WHAT IS EXPECTED: If a record holds a picture, drop the picture and copy everything else exactly.
======== DATASET RECORDS ========
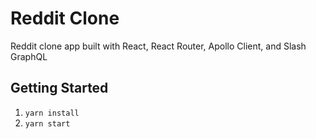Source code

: # Reddit Clone

Reddit clone app built with React, React Router, Apollo Client, and Slash GraphQL

## Getting Started

1. `yarn install`
2. `yarn start`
========
ANSWER SECTION:
Source code

: # Reddit Clone

Reddit clone app built with React, React Router, Apollo Client, and Slash GraphQL

## Getting Started

1. `yarn install`
2. `yarn start`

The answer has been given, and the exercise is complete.